(MATERIAL FOR THIS EXERCISE Opens)
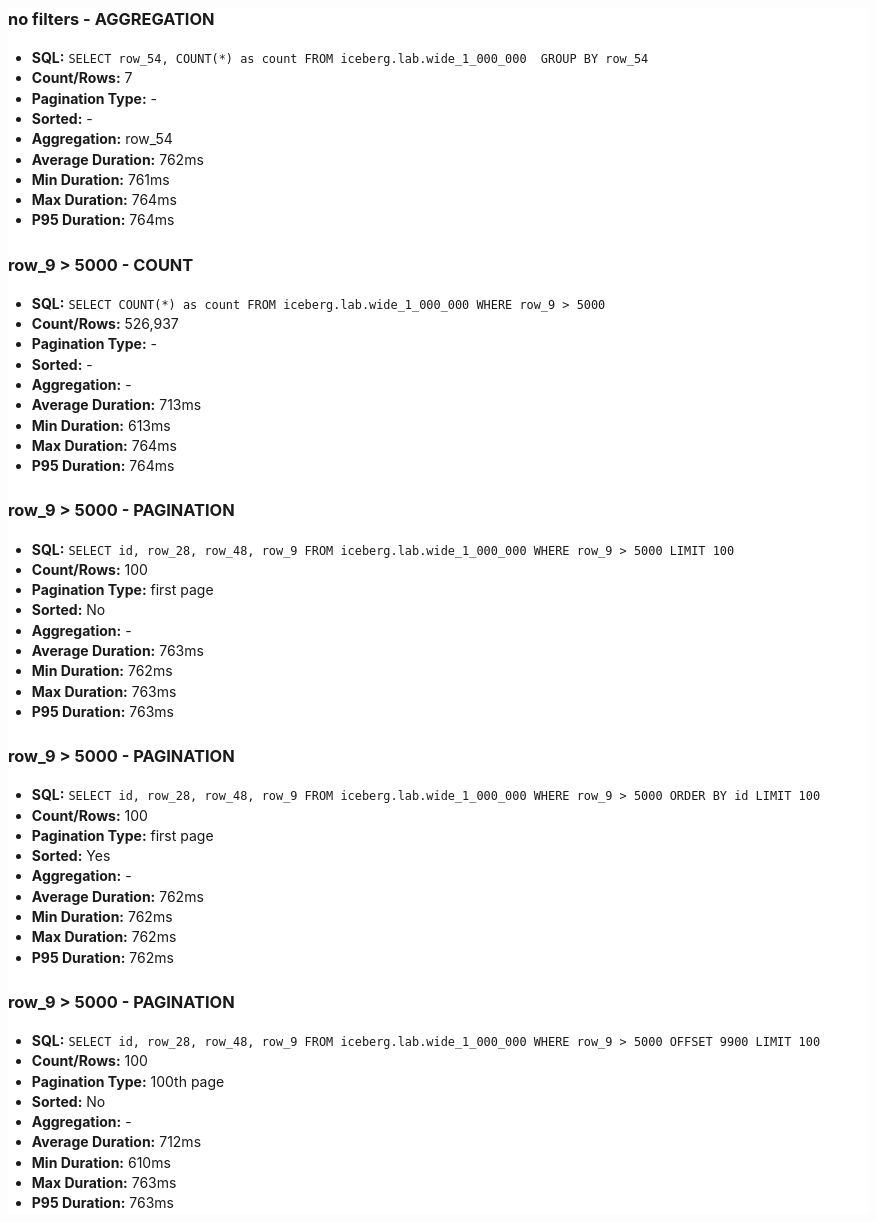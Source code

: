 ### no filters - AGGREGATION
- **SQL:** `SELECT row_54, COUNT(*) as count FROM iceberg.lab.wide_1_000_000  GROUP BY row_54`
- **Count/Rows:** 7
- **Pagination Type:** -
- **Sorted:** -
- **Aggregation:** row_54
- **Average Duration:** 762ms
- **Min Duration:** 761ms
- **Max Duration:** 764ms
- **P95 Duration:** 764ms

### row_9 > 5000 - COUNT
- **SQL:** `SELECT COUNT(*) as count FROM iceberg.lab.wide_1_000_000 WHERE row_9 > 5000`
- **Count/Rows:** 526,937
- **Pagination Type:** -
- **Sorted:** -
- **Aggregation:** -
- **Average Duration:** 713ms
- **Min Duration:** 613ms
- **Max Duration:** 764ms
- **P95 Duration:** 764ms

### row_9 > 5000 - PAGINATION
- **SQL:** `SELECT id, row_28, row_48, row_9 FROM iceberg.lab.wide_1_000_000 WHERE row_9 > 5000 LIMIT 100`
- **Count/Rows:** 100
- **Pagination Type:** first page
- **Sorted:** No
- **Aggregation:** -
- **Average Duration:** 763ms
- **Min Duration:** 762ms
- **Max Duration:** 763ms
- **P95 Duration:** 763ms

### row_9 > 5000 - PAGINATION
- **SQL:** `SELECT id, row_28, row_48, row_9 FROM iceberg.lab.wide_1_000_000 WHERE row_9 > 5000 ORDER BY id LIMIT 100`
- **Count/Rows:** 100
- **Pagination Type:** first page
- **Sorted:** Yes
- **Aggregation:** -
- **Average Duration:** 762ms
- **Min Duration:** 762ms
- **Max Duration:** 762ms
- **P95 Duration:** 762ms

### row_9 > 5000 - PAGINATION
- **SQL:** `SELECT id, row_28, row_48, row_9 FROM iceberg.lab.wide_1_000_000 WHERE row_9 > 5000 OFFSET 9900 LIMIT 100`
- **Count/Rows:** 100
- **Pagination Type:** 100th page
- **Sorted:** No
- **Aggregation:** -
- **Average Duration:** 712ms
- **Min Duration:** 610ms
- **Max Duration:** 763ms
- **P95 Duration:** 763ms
(MATERIAL FOR THIS EXERCISE Closes)
(MATERIAL FOR THIS EXERCISE Opens)
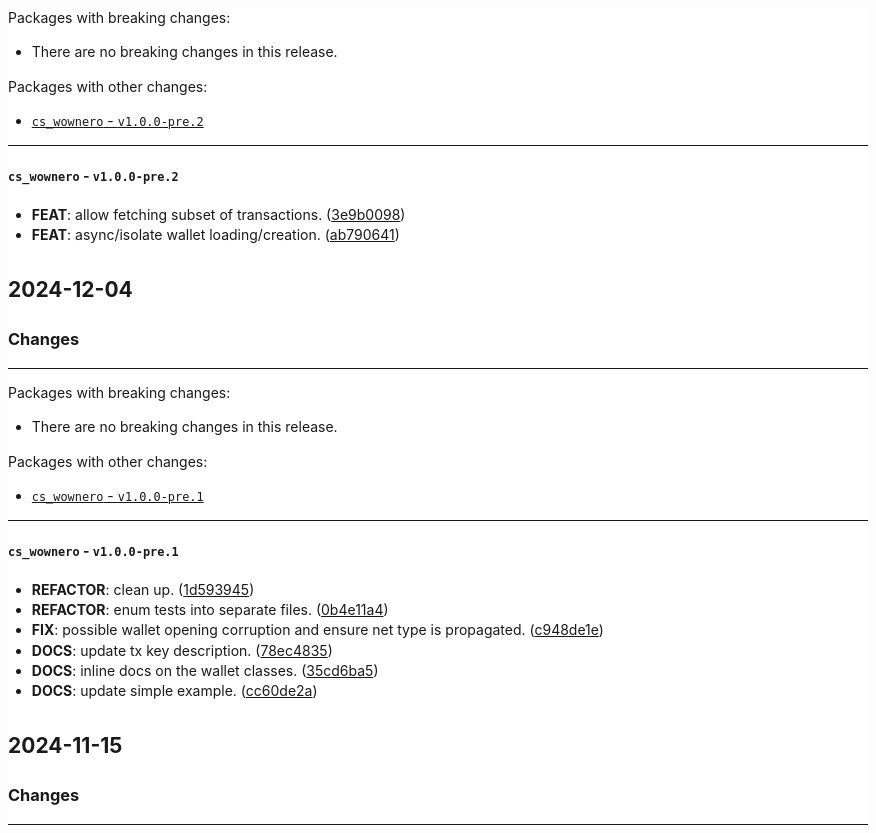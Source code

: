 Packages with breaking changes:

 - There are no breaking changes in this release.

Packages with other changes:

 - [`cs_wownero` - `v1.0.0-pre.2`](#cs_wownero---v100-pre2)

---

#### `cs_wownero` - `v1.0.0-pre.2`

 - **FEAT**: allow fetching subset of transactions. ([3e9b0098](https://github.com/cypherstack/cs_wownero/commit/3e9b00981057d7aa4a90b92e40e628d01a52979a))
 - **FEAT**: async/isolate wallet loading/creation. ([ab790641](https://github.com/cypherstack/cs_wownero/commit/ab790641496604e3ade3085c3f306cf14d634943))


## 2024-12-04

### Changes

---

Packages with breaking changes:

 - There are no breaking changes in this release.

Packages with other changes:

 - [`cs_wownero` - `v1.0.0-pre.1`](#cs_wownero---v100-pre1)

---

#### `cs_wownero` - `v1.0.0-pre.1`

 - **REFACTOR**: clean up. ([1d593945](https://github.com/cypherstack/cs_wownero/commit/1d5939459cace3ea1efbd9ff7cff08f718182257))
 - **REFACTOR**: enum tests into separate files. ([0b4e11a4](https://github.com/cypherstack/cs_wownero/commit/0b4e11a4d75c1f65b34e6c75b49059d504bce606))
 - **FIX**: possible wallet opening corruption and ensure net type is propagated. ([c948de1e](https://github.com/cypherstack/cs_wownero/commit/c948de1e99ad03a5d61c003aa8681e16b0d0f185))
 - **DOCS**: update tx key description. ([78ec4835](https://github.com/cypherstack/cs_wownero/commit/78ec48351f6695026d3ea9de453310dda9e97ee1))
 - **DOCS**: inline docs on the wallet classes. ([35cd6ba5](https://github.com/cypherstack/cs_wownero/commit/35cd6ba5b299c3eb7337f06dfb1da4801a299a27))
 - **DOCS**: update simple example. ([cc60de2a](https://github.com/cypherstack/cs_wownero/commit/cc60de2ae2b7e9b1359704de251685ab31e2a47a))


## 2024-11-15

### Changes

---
(MATERIAL FOR THIS EXERCISE Closes)
[TASK DESCRIPTION] Take each line above that contains "REFACTOR" and copy it out.

[ANSWER TO THE PROBLEM]
 - **REFACTOR**: clean up. ([1d593945](https://github.com/cypherstack/cs_wownero/commit/1d5939459cace3ea1efbd9ff7cff08f718182257))
 - **REFACTOR**: enum tests into separate files. ([0b4e11a4](https://github.com/cypherstack/cs_wownero/commit/0b4e11a4d75c1f65b34e6c75b49059d504bce606))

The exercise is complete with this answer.